From the records below, copy out each line that has the word "print".

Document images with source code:
____

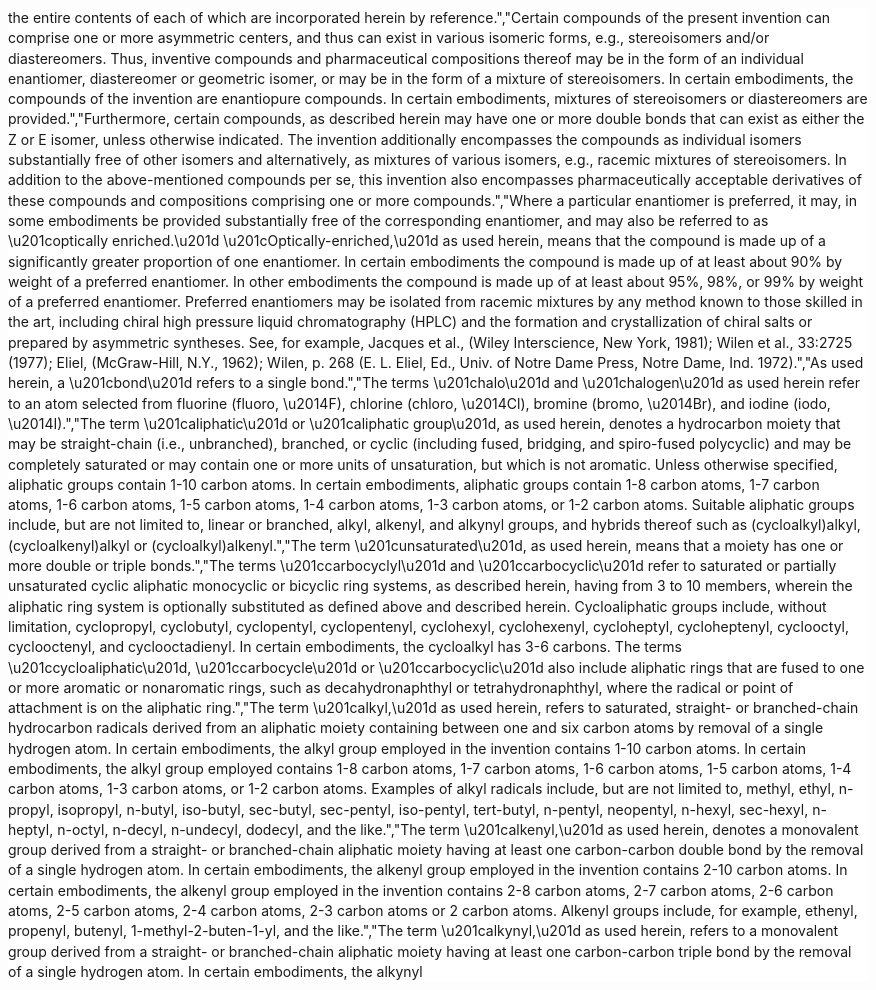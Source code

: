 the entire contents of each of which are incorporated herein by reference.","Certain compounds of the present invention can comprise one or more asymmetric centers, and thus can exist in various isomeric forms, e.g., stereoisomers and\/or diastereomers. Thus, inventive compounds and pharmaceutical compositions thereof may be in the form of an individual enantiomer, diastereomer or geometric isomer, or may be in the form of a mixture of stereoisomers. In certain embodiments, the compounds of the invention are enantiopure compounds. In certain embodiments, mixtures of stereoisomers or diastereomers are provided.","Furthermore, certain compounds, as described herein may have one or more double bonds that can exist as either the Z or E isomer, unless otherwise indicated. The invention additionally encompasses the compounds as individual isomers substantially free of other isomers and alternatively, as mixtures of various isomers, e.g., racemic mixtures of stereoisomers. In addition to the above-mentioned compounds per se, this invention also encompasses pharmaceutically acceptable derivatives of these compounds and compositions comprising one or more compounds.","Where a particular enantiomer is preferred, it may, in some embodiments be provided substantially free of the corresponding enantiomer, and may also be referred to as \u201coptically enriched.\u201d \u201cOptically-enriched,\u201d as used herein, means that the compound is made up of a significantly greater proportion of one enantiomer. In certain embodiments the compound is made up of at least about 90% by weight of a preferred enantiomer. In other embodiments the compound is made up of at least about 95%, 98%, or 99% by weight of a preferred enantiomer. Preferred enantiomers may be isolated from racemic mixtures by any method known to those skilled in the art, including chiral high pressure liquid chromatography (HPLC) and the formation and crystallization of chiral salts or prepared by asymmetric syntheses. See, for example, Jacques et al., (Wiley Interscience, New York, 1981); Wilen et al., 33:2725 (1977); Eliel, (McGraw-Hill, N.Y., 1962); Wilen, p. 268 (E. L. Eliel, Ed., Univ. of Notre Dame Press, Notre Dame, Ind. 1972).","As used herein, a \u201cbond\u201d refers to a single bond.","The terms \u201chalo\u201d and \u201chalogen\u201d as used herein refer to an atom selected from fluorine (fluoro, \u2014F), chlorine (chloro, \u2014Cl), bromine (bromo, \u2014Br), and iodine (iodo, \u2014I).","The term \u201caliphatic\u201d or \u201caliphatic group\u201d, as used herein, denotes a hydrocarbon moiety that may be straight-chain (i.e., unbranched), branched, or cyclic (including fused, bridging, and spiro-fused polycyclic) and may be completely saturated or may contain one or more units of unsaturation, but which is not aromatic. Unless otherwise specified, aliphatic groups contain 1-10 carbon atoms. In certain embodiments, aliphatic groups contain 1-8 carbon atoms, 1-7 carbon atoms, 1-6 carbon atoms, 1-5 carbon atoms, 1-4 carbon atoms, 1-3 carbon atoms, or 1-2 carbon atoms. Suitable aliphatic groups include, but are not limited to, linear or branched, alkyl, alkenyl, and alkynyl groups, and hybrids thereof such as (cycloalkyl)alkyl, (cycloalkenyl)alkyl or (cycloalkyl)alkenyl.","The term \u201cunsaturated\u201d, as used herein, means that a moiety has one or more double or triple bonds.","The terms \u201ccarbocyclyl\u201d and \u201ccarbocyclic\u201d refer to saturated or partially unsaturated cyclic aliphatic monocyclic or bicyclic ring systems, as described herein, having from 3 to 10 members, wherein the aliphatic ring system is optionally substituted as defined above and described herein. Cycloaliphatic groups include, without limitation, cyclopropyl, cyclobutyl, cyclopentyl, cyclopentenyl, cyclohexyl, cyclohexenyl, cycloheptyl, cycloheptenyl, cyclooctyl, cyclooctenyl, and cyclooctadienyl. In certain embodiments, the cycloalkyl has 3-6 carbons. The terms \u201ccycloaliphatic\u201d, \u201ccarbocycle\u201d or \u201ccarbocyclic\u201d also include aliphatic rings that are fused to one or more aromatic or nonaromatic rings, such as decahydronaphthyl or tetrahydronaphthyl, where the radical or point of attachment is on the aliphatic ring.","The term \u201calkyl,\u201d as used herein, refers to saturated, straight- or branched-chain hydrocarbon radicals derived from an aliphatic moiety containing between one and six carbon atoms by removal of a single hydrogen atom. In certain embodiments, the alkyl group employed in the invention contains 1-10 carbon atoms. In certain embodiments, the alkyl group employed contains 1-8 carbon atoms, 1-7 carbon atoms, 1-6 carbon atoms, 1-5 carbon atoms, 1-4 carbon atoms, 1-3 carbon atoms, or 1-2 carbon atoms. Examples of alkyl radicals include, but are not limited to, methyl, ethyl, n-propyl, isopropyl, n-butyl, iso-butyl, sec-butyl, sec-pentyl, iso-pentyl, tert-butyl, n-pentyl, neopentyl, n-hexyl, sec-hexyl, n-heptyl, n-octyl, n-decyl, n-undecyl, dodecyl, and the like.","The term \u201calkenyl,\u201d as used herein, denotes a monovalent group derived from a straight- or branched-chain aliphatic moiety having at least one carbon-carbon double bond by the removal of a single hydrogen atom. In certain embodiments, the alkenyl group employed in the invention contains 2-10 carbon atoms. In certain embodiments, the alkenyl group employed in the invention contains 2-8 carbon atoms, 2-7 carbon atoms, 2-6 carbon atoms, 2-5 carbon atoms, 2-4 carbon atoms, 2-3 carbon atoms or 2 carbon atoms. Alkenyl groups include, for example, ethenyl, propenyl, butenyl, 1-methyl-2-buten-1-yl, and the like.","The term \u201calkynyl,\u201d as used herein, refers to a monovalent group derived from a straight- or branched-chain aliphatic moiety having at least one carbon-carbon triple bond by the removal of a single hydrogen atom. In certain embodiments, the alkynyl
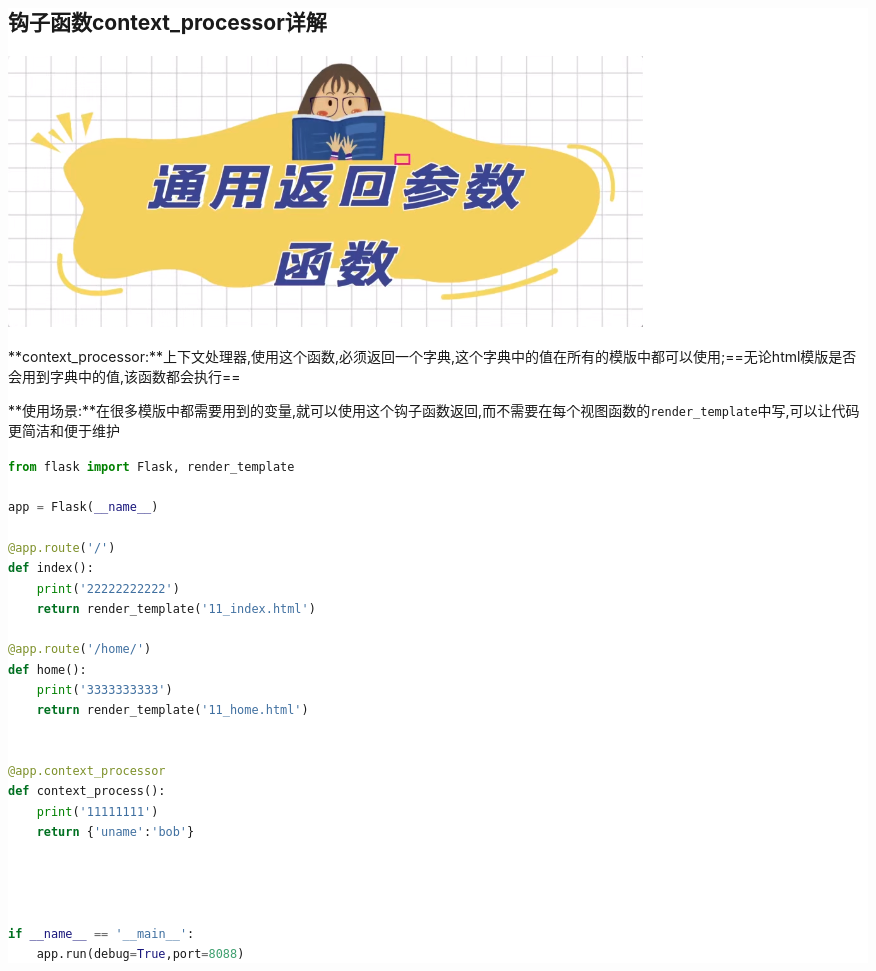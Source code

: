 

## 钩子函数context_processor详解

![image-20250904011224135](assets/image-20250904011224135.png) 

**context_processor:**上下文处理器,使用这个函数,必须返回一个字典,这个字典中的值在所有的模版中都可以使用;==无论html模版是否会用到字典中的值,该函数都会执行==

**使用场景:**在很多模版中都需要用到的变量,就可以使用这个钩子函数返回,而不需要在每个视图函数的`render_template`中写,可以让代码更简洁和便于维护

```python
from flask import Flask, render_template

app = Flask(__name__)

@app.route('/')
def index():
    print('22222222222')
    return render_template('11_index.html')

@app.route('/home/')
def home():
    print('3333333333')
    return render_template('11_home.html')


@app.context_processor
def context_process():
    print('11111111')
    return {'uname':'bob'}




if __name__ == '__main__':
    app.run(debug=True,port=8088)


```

____

• **Answer to the exercise**
    print('22222222222')
    print('3333333333')
    print('11111111')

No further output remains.